* Recorded data:
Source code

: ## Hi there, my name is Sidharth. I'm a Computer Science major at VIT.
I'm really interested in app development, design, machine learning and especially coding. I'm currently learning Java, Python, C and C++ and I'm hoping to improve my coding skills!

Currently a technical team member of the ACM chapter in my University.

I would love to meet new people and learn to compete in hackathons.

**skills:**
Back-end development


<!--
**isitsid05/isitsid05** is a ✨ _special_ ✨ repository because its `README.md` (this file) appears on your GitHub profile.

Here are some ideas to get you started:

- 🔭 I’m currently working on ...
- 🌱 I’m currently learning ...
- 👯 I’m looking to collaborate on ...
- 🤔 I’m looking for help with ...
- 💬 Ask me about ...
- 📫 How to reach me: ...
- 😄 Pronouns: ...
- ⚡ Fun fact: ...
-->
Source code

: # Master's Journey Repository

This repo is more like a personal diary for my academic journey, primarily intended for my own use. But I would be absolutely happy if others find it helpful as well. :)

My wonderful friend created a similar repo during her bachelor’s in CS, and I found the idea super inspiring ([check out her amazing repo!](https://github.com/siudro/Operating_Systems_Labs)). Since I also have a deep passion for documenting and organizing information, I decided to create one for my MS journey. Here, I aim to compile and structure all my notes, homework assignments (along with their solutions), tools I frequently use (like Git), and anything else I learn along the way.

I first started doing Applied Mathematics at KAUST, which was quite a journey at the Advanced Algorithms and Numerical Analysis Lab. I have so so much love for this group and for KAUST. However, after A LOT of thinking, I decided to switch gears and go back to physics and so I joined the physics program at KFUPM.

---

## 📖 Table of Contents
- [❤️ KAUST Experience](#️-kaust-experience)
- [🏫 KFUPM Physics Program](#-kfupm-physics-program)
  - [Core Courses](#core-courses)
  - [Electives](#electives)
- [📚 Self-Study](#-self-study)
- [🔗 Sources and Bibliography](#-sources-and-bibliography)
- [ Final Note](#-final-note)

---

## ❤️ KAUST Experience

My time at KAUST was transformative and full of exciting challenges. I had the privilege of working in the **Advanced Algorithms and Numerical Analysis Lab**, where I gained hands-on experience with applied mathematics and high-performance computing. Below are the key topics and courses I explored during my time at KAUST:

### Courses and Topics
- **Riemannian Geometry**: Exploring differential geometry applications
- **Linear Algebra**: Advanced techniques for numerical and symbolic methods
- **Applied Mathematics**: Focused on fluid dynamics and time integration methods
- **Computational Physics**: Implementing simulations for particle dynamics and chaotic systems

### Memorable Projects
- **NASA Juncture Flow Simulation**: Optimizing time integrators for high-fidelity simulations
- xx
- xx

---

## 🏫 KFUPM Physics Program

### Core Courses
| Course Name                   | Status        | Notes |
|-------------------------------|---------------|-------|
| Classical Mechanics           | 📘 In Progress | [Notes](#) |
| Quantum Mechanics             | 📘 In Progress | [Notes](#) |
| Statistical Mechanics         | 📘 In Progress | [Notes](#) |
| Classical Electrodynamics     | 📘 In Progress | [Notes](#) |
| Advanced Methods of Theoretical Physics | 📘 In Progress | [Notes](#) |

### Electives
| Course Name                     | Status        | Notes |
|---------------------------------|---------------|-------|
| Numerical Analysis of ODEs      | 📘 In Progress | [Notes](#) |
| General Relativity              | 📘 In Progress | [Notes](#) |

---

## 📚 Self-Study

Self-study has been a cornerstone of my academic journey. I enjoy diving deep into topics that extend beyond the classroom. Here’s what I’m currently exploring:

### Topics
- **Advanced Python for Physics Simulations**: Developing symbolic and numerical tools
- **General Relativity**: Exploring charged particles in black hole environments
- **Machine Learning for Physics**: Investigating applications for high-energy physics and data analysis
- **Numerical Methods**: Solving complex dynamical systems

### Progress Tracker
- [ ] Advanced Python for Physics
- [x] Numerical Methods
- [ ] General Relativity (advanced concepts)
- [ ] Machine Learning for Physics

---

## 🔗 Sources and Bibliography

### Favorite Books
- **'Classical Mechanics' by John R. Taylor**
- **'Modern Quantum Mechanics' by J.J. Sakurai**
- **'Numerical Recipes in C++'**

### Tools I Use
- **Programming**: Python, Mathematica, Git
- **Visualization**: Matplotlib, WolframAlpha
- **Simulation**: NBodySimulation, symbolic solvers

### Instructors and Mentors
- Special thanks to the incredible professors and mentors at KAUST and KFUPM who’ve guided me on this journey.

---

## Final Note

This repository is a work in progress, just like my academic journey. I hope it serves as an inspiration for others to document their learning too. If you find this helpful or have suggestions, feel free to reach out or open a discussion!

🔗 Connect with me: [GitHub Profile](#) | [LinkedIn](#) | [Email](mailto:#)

* Brief: Print out the records exactly as they were entered.

* Your response:
Source code

: ## Hi there, my name is Sidharth. I'm a Computer Science major at VIT.
I'm really interested in app development, design, machine learning and especially coding. I'm currently learning Java, Python, C and C++ and I'm hoping to improve my coding skills!

Currently a technical team member of the ACM chapter in my University.

I would love to meet new people and learn to compete in hackathons.

**skills:**
Back-end development


<!--
**isitsid05/isitsid05** is a ✨ _special_ ✨ repository because its `README.md` (this file) appears on your GitHub profile.

Here are some ideas to get you started:

- 🔭 I’m currently working on ...
- 🌱 I’m currently learning ...
- 👯 I’m looking to collaborate on ...
- 🤔 I’m looking for help with ...
- 💬 Ask me about ...
- 📫 How to reach me: ...
- 😄 Pronouns: ...
- ⚡ Fun fact: ...
-->
Source code

: # Master's Journey Repository

This repo is more like a personal diary for my academic journey, primarily intended for my own use. But I would be absolutely happy if others find it helpful as well. :)

My wonderful friend created a similar repo during her bachelor’s in CS, and I found the idea super inspiring ([check out her amazing repo!](https://github.com/siudro/Operating_Systems_Labs)). Since I also have a deep passion for documenting and organizing information, I decided to create one for my MS journey. Here, I aim to compile and structure all my notes, homework assignments (along with their solutions), tools I frequently use (like Git), and anything else I learn along the way.

I first started doing Applied Mathematics at KAUST, which was quite a journey at the Advanced Algorithms and Numerical Analysis Lab. I have so so much love for this group and for KAUST. However, after A LOT of thinking, I decided to switch gears and go back to physics and so I joined the physics program at KFUPM.

---

## 📖 Table of Contents
- [❤️ KAUST Experience](#️-kaust-experience)
- [🏫 KFUPM Physics Program](#-kfupm-physics-program)
  - [Core Courses](#core-courses)
  - [Electives](#electives)
- [📚 Self-Study](#-self-study)
- [🔗 Sources and Bibliography](#-sources-and-bibliography)
- [ Final Note](#-final-note)

---

## ❤️ KAUST Experience

My time at KAUST was transformative and full of exciting challenges. I had the privilege of working in the **Advanced Algorithms and Numerical Analysis Lab**, where I gained hands-on experience with applied mathematics and high-performance computing. Below are the key topics and courses I explored during my time at KAUST:

### Courses and Topics
- **Riemannian Geometry**: Exploring differential geometry applications
- **Linear Algebra**: Advanced techniques for numerical and symbolic methods
- **Applied Mathematics**: Focused on fluid dynamics and time integration methods
- **Computational Physics**: Implementing simulations for particle dynamics and chaotic systems

### Memorable Projects
- **NASA Juncture Flow Simulation**: Optimizing time integrators for high-fidelity simulations
- xx
- xx

---

## 🏫 KFUPM Physics Program

### Core Courses
| Course Name                   | Status        | Notes |
|-------------------------------|---------------|-------|
| Classical Mechanics           | 📘 In Progress | [Notes](#) |
| Quantum Mechanics             | 📘 In Progress | [Notes](#) |
| Statistical Mechanics         | 📘 In Progress | [Notes](#) |
| Classical Electrodynamics     | 📘 In Progress | [Notes](#) |
| Advanced Methods of Theoretical Physics | 📘 In Progress | [Notes](#) |

### Electives
| Course Name                     | Status        | Notes |
|---------------------------------|---------------|-------|
| Numerical Analysis of ODEs      | 📘 In Progress | [Notes](#) |
| General Relativity              | 📘 In Progress | [Notes](#) |

---

## 📚 Self-Study

Self-study has been a cornerstone of my academic journey. I enjoy diving deep into topics that extend beyond the classroom. Here’s what I’m currently exploring:

### Topics
- **Advanced Python for Physics Simulations**: Developing symbolic and numerical tools
- **General Relativity**: Exploring charged particles in black hole environments
- **Machine Learning for Physics**: Investigating applications for high-energy physics and data analysis
- **Numerical Methods**: Solving complex dynamical systems

### Progress Tracker
- [ ] Advanced Python for Physics
- [x] Numerical Methods
- [ ] General Relativity (advanced concepts)
- [ ] Machine Learning for Physics

---

## 🔗 Sources and Bibliography

### Favorite Books
- **'Classical Mechanics' by John R. Taylor**
- **'Modern Quantum Mechanics' by J.J. Sakurai**
- **'Numerical Recipes in C++'**

### Tools I Use
- **Programming**: Python, Mathematica, Git
- **Visualization**: Matplotlib, WolframAlpha
- **Simulation**: NBodySimulation, symbolic solvers

### Instructors and Mentors
- Special thanks to the incredible professors and mentors at KAUST and KFUPM who’ve guided me on this journey.

---

## Final Note

This repository is a work in progress, just like my academic journey. I hope it serves as an inspiration for others to document their learning too. If you find this helpful or have suggestions, feel free to reach out or open a discussion!

🔗 Connect with me: [GitHub Profile](#) | [LinkedIn](#) | [Email](mailto:#)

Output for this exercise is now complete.